REQUIREMENT:
Within the entries that follow, report how many lines contain the word "item", giving the number by itself.

(Stored data)

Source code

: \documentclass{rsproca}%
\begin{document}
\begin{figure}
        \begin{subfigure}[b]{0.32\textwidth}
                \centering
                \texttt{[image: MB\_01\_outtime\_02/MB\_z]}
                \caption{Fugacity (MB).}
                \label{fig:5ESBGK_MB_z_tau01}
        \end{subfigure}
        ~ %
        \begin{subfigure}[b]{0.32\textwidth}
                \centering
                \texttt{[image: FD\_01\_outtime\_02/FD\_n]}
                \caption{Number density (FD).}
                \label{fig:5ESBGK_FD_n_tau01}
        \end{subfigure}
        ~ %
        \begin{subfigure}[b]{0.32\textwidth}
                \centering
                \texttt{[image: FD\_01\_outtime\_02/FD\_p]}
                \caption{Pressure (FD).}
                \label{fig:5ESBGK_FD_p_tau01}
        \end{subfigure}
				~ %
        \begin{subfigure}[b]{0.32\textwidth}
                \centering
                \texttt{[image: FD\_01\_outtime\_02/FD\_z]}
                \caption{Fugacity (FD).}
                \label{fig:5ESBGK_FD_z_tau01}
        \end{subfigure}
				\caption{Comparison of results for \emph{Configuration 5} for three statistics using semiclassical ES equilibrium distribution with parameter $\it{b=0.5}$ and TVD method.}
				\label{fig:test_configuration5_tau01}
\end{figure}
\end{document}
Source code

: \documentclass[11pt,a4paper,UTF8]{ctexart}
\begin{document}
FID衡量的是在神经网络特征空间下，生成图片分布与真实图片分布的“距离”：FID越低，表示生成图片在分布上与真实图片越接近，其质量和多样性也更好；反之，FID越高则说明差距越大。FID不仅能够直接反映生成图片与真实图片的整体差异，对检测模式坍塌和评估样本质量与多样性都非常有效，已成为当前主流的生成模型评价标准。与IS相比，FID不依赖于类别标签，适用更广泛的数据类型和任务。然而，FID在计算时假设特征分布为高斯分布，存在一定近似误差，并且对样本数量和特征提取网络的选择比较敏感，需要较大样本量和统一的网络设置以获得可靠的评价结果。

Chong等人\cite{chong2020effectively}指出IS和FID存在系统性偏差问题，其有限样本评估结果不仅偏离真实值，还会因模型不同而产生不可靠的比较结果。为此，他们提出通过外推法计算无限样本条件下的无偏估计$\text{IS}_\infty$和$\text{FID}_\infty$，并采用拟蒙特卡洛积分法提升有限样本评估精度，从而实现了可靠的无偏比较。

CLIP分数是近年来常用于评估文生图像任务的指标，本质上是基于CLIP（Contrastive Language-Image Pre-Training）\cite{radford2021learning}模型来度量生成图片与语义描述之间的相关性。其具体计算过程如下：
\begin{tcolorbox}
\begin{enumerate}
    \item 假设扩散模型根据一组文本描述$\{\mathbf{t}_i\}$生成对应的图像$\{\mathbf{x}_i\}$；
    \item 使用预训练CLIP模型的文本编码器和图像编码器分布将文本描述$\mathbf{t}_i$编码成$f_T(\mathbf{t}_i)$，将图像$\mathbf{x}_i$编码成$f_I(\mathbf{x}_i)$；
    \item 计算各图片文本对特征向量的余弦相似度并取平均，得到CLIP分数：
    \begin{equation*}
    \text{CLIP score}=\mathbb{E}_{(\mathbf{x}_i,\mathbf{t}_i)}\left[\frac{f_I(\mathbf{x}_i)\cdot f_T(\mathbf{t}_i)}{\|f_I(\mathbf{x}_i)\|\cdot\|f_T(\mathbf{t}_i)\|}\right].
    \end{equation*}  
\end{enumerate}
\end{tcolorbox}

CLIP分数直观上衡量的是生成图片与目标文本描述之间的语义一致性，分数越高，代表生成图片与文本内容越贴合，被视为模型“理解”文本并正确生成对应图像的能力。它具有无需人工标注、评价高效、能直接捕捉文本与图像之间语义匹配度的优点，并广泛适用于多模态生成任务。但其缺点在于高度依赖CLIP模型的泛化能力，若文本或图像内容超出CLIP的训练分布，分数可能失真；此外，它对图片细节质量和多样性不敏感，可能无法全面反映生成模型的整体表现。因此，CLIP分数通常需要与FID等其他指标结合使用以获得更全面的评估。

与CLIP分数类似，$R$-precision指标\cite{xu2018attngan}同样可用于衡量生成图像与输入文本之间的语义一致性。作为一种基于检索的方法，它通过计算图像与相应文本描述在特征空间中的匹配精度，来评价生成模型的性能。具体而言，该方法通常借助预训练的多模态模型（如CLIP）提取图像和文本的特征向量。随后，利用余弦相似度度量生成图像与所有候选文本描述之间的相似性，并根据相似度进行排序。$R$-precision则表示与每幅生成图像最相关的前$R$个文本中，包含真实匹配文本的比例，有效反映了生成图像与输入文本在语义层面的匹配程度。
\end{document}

EXERCISE SOLUTION:
3